When you write out the records, keep every word exact and drop the pictures.

Data entries:
===============

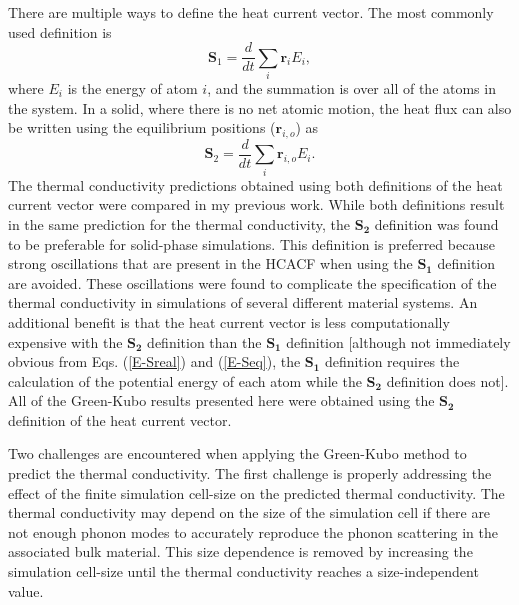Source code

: \documentclass[letterpaper,12pt]{article}
\newcommand{\f}[2]{\ensuremath{\frac{\displaystyle{#1}}{\displaystyle{#2}}}}
\begin{document}
There are multiple ways to define the heat current
vector.\cite{mcgaughey2006book,ladd1986,julithesis} The most
commonly used definition is
\begin{equation}
\mathbf{S}_1 = \f{d}{dt} \sum_i \mathbf{r}_i E_i, \label{E-Sreal}
\end{equation}
where $E_i$ is the energy of atom $i$, and the summation is over all
of the atoms in the system. In a solid, where there is no net atomic
motion, the heat flux can also be written using the equilibrium
positions ($\mathbf{r}_{i,o}$) as
\begin{equation}
\mathbf{S}_2 = \f{d}{dt} \sum_i \mathbf{r}_{i,o} E_i. \label{E-Seq}
\end{equation}
The thermal conductivity predictions obtained using both definitions
of the heat current vector were compared in my previous
work.\cite{landry2008a} While both definitions result in the same
prediction for the thermal conductivity, the $\mathbf{S_2}$
definition was found to be preferable for solid-phase simulations.
This definition is preferred because strong oscillations that are
present in the HCACF when using the $\mathbf{S_1}$ definition are
avoided. These oscillations were found to complicate the
specification of the thermal conductivity in simulations of several
different material
systems.\cite{che2000,landry2008a,mcgaughey2006,mcgaughey2004b} An
additional benefit is that the heat current vector is less
computationally expensive with the $\mathbf{S_2}$ definition than
the $\mathbf{S_1}$ definition [although not immediately obvious from
Eqs. (\ref{E-Sreal}) and (\ref{E-Seq}), the $\mathbf{S_1}$
definition requires the calculation of the potential energy of each
atom while the $\mathbf{S_2}$ definition does
not\cite{landry2008a}]. All of the Green-Kubo results presented here
were obtained using the $\mathbf{S_2}$ definition of the heat
current vector.


Two challenges are encountered when applying the Green-Kubo method
to predict the thermal conductivity. The first challenge is properly
addressing the effect of the finite simulation cell-size on the
predicted thermal conductivity. The thermal conductivity may depend
on the size of the simulation cell if there are not enough phonon
modes to accurately reproduce the phonon scattering in the
associated bulk material. This size dependence is removed by
increasing the simulation cell-size until the thermal conductivity
reaches a size-independent value.
\end{document}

===============

*Task solution*:
Source code

: \documentclass[letterpaper,12pt]{article}
\newcommand{\f}[2]{\ensuremath{\frac{\displaystyle{#1}}{\displaystyle{#2}}}}
\begin{document}
There are multiple ways to define the heat current
vector.\cite{mcgaughey2006book,ladd1986,julithesis} The most
commonly used definition is
\begin{equation}
\mathbf{S}_1 = \f{d}{dt} \sum_i \mathbf{r}_i E_i, \label{E-Sreal}
\end{equation}
where $E_i$ is the energy of atom $i$, and the summation is over all
of the atoms in the system. In a solid, where there is no net atomic
motion, the heat flux can also be written using the equilibrium
positions ($\mathbf{r}_{i,o}$) as
\begin{equation}
\mathbf{S}_2 = \f{d}{dt} \sum_i \mathbf{r}_{i,o} E_i. \label{E-Seq}
\end{equation}
The thermal conductivity predictions obtained using both definitions
of the heat current vector were compared in my previous
work.\cite{landry2008a} While both definitions result in the same
prediction for the thermal conductivity, the $\mathbf{S_2}$
definition was found to be preferable for solid-phase simulations.
This definition is preferred because strong oscillations that are
present in the HCACF when using the $\mathbf{S_1}$ definition are
avoided. These oscillations were found to complicate the
specification of the thermal conductivity in simulations of several
different material
systems.\cite{che2000,landry2008a,mcgaughey2006,mcgaughey2004b} An
additional benefit is that the heat current vector is less
computationally expensive with the $\mathbf{S_2}$ definition than
the $\mathbf{S_1}$ definition [although not immediately obvious from
Eqs. (\ref{E-Sreal}) and (\ref{E-Seq}), the $\mathbf{S_1}$
definition requires the calculation of the potential energy of each
atom while the $\mathbf{S_2}$ definition does
not\cite{landry2008a}]. All of the Green-Kubo results presented here
were obtained using the $\mathbf{S_2}$ definition of the heat
current vector.


Two challenges are encountered when applying the Green-Kubo method
to predict the thermal conductivity. The first challenge is properly
addressing the effect of the finite simulation cell-size on the
predicted thermal conductivity. The thermal conductivity may depend
on the size of the simulation cell if there are not enough phonon
modes to accurately reproduce the phonon scattering in the
associated bulk material. This size dependence is removed by
increasing the simulation cell-size until the thermal conductivity
reaches a size-independent value.
\end{document}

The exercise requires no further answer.